Mobile operators used to be much more active in the space in the pre-smartphone days when it was much easier to preload games into featurephones, and simple paid games could be delivered via SMS or even GPRS. But the rise of the smartphone and subsequently application stores quashed this market very quickly as operators like Vodafone and Orange closed their application stores last year.

SK Telecom had the most success in the space as its T-Store was able to hold a 50% revenue share of Android application revenues in South Korea. Rival operators tried to keep pace by launching their own Android stores to compete, but the rise of Kakao Talk and smartphone growth have lowered their share to single digits. Japan's NTT DoCoMo even tried to start their own gaming platform in 2012 to directly engage with its 50 million customers with titles from local giants such as NAMCO BANDAI, Konami, SEGA and SQUARE ENIX. Even this initiative failed to gain significant traction in the market.

Therefore given the recent move from SoftBank does it make sense for mobile operators elsewhere to invest in mobile game companies? While an interesting idea I think that the answer is generally no, for the following reasons:

1. Longevity - Mobile gaming is arguably one of the most competitive markets in the world, as major application stores have over a million apps of which the top 25 grossing make up over 40% of revenues. Even companies who make it big have to reinvent themselves every six months as a the popularity of a game fades and although some companies like Rovio have diversified well, this is also a tough thing to do.
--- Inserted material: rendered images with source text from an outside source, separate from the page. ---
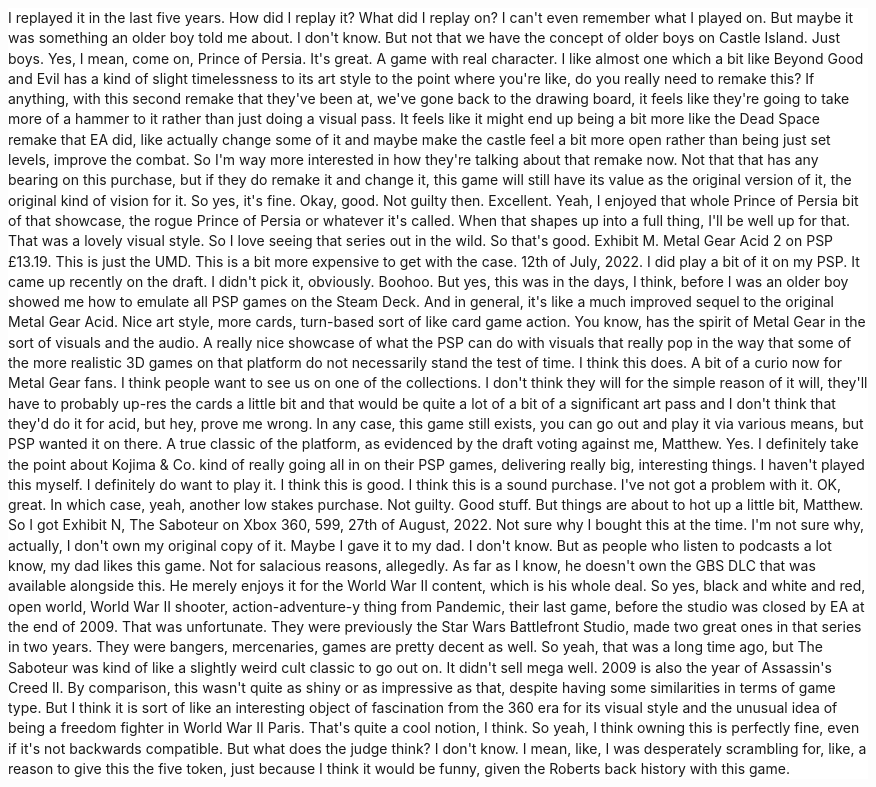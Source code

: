 I replayed it in the last five years. How did I replay it? What did I replay on?
I can't even remember what I played on. But maybe it was something an older boy told me about. I don't know.
But not that we have the concept of older boys on Castle Island.
Just boys.
Yes, I mean, come on, Prince of Persia. It's great. A game with real character.
I like almost one which a bit like Beyond Good and Evil has a kind of slight timelessness to its art style to the point where you're like, do you really need to remake this? If anything, with this second remake that they've been at, we've gone back to the drawing board, it feels like they're going to take more of a hammer to it rather than just doing a visual pass. It feels like it might end up being a bit more like the Dead Space remake that EA did, like actually change some of it and maybe make the castle feel a bit more open rather than being just set levels, improve the combat.
So I'm way more interested in how they're talking about that remake now. Not that that has any bearing on this purchase, but if they do remake it and change it, this game will still have its value as the original version of it, the original kind of vision for it. So yes, it's fine.
Okay, good. Not guilty then. Excellent.
Yeah, I enjoyed that whole Prince of Persia bit of that showcase, the rogue Prince of Persia or whatever it's called. When that shapes up into a full thing, I'll be well up for that. That was a lovely visual style.
So I love seeing that series out in the wild. So that's good. Exhibit M.
Metal Gear Acid 2 on PSP £13.19. This is just the UMD. This is a bit more expensive to get with the case.
12th of July, 2022. I did play a bit of it on my PSP. It came up recently on the draft.
I didn't pick it, obviously. Boohoo. But yes, this was in the days, I think, before I was an older boy showed me how to emulate all PSP games on the Steam Deck.
And in general, it's like a much improved sequel to the original Metal Gear Acid. Nice art style, more cards, turn-based sort of like card game action. You know, has the spirit of Metal Gear in the sort of visuals and the audio.
A really nice showcase of what the PSP can do with visuals that really pop in the way that some of the more realistic 3D games on that platform do not necessarily stand the test of time. I think this does. A bit of a curio now for Metal Gear fans.
I think people want to see us on one of the collections. I don't think they will for the simple reason of it will, they'll have to probably up-res the cards a little bit and that would be quite a lot of a bit of a significant art pass and I don't think that they'd do it for acid, but hey, prove me wrong. In any case, this game still exists, you can go out and play it via various means, but PSP wanted it on there.
A true classic of the platform, as evidenced by the draft voting against me, Matthew.
Yes. I definitely take the point about Kojima & Co. kind of really going all in on their PSP games, delivering really big, interesting things.
I haven't played this myself. I definitely do want to play it. I think this is good.
I think this is a sound purchase. I've not got a problem with it.
OK, great. In which case, yeah, another low stakes purchase. Not guilty.
Good stuff. But things are about to hot up a little bit, Matthew. So I got Exhibit N, The Saboteur on Xbox 360, 599, 27th of August, 2022.
Not sure why I bought this at the time. I'm not sure why, actually, I don't own my original copy of it. Maybe I gave it to my dad.
I don't know. But as people who listen to podcasts a lot know, my dad likes this game. Not for salacious reasons, allegedly.
As far as I know, he doesn't own the GBS DLC that was available alongside this. He merely enjoys it for the World War II content, which is his whole deal. So yes, black and white and red, open world, World War II shooter, action-adventure-y thing from Pandemic, their last game, before the studio was closed by EA at the end of 2009.
That was unfortunate. They were previously the Star Wars Battlefront Studio, made two great ones in that series in two years. They were bangers, mercenaries, games are pretty decent as well.
So yeah, that was a long time ago, but The Saboteur was kind of like a slightly weird cult classic to go out on. It didn't sell mega well. 2009 is also the year of Assassin's Creed II.
By comparison, this wasn't quite as shiny or as impressive as that, despite having some similarities in terms of game type. But I think it is sort of like an interesting object of fascination from the 360 era for its visual style and the unusual idea of being a freedom fighter in World War II Paris. That's quite a cool notion, I think.
So yeah, I think owning this is perfectly fine, even if it's not backwards compatible. But what does the judge think?
I don't know. I mean, like, I was desperately scrambling for, like, a reason to give this the five token, just because I think it would be funny, given the Roberts back history with this game.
2. Synergies - As previously mentioned, it is very difficult to realize syngeries between owning mobile infrastructure and offering games. Initiatives like mobile advertising, e-commerce ad-ins and data mining show great promise but real business models have yet to materialize.

3. Valuations - Mobile gaming is currently one of the hottest segments in the market at the moment and it is very much a seller's market, resulting in very high valuations.

So given my opposition to the concept, does the Softbank deal make sense? Absolutely. The Japanese mobile market is shrinking faster than any other market in terms of service revenues and this is not due only to LINE, dempgraphics or anything else.

It is plain and simple market saturation for voice and data which is approaching all developed markets faster than people think. SoftBank's acquisition is only a small part of a broad strategy to invest in a wide variety of segments, as a few days later they bought out handset distributor Brightstar, to combat service revenue decline.

Operators in other markets should seriously consider following SoftBank's lead by setting up VC funds and start-up incubators to plan ahead for local market saturation conditions.